Work out the number of lines in the listing below that include "expressions", and answer with it alone.
=== Begin Enclosure ===
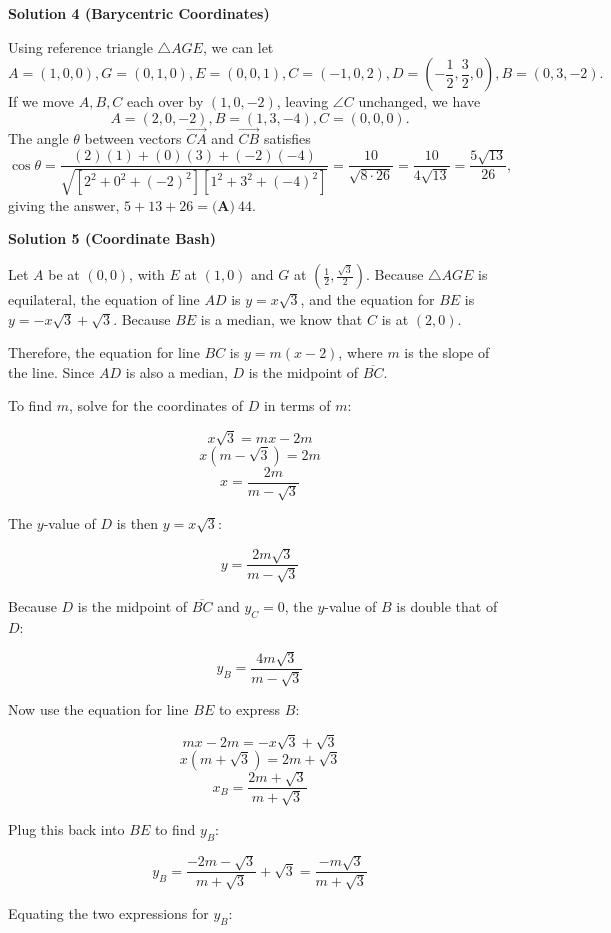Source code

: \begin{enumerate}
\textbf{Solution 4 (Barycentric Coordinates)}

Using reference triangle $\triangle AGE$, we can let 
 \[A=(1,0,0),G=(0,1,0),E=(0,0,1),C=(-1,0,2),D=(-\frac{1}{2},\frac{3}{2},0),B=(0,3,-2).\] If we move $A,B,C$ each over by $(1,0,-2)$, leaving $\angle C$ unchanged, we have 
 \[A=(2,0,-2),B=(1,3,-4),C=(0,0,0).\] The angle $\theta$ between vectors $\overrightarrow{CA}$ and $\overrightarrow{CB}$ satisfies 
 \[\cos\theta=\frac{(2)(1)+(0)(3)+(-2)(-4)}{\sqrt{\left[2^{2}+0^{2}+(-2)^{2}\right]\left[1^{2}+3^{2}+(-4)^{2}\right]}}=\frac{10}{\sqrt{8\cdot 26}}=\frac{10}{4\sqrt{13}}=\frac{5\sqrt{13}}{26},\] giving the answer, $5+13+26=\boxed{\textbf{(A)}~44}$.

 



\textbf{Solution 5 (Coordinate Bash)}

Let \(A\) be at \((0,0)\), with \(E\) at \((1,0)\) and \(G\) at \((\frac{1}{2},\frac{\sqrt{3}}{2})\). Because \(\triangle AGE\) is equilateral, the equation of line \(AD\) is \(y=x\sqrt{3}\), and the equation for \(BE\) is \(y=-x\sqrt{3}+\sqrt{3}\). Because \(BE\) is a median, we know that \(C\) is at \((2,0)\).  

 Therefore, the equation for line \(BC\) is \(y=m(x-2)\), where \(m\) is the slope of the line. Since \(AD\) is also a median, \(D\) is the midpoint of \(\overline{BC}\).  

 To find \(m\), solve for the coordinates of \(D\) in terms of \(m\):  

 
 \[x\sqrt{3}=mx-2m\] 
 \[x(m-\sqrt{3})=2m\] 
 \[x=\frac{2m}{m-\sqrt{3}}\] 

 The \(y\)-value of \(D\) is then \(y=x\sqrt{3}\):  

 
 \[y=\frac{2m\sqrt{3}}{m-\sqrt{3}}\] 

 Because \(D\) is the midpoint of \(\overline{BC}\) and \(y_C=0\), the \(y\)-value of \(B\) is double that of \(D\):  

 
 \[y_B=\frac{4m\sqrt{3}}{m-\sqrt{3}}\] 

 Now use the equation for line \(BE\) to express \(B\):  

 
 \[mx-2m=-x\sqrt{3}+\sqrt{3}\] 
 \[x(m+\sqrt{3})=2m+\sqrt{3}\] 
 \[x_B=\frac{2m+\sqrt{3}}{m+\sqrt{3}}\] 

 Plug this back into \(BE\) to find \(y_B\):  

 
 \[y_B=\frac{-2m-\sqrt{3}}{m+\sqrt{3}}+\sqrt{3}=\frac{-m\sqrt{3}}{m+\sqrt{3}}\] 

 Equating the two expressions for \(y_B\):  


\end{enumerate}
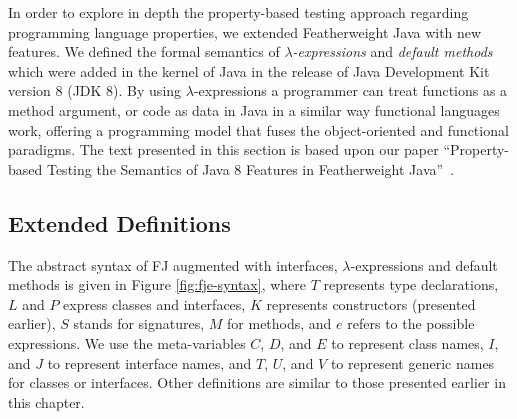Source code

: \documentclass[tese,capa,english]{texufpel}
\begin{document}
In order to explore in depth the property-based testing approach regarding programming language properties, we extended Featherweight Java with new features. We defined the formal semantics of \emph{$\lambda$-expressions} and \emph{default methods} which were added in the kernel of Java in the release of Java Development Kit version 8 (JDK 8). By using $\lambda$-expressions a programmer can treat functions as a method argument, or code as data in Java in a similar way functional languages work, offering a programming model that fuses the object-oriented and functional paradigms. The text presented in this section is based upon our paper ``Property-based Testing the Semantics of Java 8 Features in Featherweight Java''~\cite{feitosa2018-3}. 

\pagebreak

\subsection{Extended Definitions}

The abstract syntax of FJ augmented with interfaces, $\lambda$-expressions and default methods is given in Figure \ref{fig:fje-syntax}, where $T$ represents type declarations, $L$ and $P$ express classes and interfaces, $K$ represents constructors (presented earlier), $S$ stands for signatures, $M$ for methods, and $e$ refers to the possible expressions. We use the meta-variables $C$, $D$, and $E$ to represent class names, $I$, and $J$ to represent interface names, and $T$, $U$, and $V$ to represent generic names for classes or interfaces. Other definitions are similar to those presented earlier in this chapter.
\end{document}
=== End Enclosure ===
TASK RESPONSE: 3